Messaggioda captain » ven ott 05, 2018 3:09 pm
Intervista allo stesso Manassero al termine dello scorso Open d'Italia.
A volte - spiega alla fine del suo secondo giro - prima di un tiro, mi accorgevo di fare due o tre ragionamenti di troppo. Erano pensieri che neppure mi sarebbero dovuti entrare in testa, eppure erano lì e mi rovinavano l'esecuzione del colpo. Ecco: ho deciso che quando li sento arrivare, mi fermo, pulisco la mente, e ricomincio tutto daccapo. Abbasso una marcia, per l'appunto».
Come all'inizio delle seconde 18 buche di venerdì, quando le cose non sono partite proprio alla perfezione?
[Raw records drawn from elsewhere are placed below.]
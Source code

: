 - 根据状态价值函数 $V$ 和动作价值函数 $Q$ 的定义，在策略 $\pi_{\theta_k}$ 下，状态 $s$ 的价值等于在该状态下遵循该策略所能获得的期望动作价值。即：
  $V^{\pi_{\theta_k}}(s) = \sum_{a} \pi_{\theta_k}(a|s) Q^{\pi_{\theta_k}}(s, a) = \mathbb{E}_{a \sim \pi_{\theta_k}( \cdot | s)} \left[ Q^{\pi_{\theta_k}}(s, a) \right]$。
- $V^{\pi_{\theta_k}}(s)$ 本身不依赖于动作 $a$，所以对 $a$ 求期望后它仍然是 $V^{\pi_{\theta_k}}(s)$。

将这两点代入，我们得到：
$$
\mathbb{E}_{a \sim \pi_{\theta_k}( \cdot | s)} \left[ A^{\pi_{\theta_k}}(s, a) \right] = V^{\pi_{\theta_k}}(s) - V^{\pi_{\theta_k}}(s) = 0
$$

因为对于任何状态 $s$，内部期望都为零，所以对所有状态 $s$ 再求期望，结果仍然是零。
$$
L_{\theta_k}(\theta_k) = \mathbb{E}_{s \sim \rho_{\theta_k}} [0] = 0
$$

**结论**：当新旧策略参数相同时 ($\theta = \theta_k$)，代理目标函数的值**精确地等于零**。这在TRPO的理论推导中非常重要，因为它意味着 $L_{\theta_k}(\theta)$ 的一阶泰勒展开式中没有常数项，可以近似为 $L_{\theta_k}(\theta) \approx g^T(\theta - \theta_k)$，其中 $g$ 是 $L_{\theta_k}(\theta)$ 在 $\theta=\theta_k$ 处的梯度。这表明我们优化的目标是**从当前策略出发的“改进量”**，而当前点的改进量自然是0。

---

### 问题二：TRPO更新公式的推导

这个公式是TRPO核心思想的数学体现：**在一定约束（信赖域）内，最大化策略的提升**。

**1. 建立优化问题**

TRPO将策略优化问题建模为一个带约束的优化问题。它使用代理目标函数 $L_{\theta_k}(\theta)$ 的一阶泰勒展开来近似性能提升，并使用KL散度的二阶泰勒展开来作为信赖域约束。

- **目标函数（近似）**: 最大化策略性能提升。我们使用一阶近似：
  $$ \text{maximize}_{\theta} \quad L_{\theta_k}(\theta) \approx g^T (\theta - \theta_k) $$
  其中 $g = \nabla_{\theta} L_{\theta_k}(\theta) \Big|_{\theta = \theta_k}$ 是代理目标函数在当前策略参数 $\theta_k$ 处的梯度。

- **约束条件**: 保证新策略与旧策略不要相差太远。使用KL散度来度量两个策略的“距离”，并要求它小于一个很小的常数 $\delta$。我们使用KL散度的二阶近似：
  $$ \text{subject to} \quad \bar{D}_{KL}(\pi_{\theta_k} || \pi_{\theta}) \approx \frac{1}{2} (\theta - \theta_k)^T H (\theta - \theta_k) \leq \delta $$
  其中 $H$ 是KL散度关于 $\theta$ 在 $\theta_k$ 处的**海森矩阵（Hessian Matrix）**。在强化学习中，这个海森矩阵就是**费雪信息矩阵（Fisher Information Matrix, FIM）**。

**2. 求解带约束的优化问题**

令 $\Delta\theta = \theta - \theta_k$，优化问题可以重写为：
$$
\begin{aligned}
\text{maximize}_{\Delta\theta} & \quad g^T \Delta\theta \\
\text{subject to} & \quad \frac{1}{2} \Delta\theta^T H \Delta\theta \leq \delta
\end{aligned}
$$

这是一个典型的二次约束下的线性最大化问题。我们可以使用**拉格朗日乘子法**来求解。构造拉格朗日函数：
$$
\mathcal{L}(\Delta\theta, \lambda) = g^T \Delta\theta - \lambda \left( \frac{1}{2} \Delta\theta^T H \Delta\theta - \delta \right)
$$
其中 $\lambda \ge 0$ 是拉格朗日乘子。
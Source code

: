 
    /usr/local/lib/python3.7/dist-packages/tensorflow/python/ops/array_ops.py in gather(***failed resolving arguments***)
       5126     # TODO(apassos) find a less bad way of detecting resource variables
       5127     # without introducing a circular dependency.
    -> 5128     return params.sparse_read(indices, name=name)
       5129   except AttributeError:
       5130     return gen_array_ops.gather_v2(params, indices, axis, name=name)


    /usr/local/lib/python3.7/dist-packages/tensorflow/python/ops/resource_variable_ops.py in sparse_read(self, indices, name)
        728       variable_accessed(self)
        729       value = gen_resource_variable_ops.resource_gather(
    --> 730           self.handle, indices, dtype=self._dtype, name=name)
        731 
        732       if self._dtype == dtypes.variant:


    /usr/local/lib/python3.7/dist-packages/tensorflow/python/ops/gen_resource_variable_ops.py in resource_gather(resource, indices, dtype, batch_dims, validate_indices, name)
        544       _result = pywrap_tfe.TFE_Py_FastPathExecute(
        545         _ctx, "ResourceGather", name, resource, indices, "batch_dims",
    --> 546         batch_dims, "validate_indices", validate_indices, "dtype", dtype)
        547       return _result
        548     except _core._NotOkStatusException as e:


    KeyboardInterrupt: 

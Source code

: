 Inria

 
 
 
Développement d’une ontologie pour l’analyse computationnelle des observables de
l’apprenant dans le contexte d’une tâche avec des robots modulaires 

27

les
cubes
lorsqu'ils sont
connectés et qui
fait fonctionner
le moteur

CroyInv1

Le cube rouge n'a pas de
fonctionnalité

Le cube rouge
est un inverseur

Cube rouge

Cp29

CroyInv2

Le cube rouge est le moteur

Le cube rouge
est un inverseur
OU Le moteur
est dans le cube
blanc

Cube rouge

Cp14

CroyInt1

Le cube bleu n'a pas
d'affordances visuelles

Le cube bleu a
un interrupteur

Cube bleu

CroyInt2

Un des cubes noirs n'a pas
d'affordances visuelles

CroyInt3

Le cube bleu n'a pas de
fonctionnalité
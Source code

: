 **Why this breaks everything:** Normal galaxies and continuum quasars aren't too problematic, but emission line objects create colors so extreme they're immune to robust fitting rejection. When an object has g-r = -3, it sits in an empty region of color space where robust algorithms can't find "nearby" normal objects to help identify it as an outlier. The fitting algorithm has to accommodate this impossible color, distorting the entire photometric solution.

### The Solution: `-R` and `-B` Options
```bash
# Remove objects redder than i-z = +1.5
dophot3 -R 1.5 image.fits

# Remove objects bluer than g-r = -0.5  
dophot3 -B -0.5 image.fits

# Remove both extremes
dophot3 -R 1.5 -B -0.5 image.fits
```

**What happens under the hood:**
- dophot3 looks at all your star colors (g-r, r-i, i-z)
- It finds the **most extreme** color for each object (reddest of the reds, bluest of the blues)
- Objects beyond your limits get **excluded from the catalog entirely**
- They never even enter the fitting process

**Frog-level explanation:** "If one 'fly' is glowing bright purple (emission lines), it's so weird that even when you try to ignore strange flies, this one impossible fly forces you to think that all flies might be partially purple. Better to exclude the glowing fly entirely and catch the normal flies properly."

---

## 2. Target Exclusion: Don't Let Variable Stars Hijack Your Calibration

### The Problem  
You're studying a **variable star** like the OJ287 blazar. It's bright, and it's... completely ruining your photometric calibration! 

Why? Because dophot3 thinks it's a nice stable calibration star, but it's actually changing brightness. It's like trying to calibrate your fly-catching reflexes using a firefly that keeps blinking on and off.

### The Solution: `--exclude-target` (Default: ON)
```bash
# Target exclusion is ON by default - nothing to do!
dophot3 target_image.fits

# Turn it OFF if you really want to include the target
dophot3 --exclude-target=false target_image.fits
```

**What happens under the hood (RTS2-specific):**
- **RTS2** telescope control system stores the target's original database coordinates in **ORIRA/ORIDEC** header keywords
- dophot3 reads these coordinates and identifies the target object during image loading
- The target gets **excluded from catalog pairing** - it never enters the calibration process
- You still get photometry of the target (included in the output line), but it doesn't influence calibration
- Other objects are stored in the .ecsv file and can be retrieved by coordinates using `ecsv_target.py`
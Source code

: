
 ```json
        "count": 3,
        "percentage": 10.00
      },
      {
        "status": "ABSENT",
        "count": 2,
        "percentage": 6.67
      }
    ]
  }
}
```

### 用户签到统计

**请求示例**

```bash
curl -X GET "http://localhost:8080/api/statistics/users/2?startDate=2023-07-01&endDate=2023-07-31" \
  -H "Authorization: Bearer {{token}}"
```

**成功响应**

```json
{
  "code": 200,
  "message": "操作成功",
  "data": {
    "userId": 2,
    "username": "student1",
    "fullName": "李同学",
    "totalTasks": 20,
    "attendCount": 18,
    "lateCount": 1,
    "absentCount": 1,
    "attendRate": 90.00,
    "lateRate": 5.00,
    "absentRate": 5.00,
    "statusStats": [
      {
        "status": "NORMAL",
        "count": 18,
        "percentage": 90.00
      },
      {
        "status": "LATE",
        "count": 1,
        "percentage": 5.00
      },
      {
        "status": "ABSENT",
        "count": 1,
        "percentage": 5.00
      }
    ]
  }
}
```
«Esatto. Un bogey iniziale e poi un tee shot in bunker al par 3 non è esattamente un bel cominciare. Ma sono soddisfatto di come ho reagito, perché non mi sono fatto prendere dall'ansia come invece mi accadeva in passato, e da lì in poi ho tirato solo colpi solidi».
E da dove è iniziata esattamente questa ripartenza di Manassero?
«Mah, ci lavoro così tanto da così da tanto tempo. A dire il vero, però, il torneo della settimana scorsa a Wentworth è stato un'iniezione di fiducia importante: per la prima volta dopo tanti mesi ho segnato un 66. Avevo già marcato parecchi score in 68, 70, 71, ma non ero mai sceso così tanto sotto al par. E riuscire a farlo in condizioni meteo complesse e con tanta pressione addosso mi ha fatto capire che sono pronto a fare bene e forse anche molto bene».
Il periodo nero è alle spalle, allora?
«Mi manca ancora della continuità, anche se inizio a vederla sempre più vicina. Per il resto, tutte le statistiche del gioco sono in netto miglioramento. E comunque anche questa lunga crisi in cui sono incappato può aver avuto qualche aspetto positivo».
In che senso?
«Beh, questi ultimi anni così complicati e così avari di soddisfazioni mi hanno fatto crescere. Hanno avuto il merito di aumentare la mia conoscenza e non mi riferisco solo a quella tecnica: ho imparato a conoscermi meglio, a capire di cosa davvero ho bisogno. Certo, ne avrei fatto volentieri a meno, ma, visto che la crisi c'è stata, tanto vale provare a tirarne fuori qualcosa di buono».
E allora di cosa ha bisogno?
«Di recuperare la mia istintività, cancellando quei pensieri di troppo a cui accennavo in precedenza. E poi ho bisogno di Francesca».
Della fidanzata cioè?
«Sì, siamo insieme da un anno e mezzo. È una ragazza solare, mi ha levato pressioni, e poi non dà nessuna importanza a quello che combino in gara. Rappresenta la mia felicità fuori dal campo e perciò non è difficile intuire quanto sia importante per me».
Insomma, diciamolo: Matteo è innamorato...
«Beh, sì. Ma ho l'età giusta per esserlo, o no?».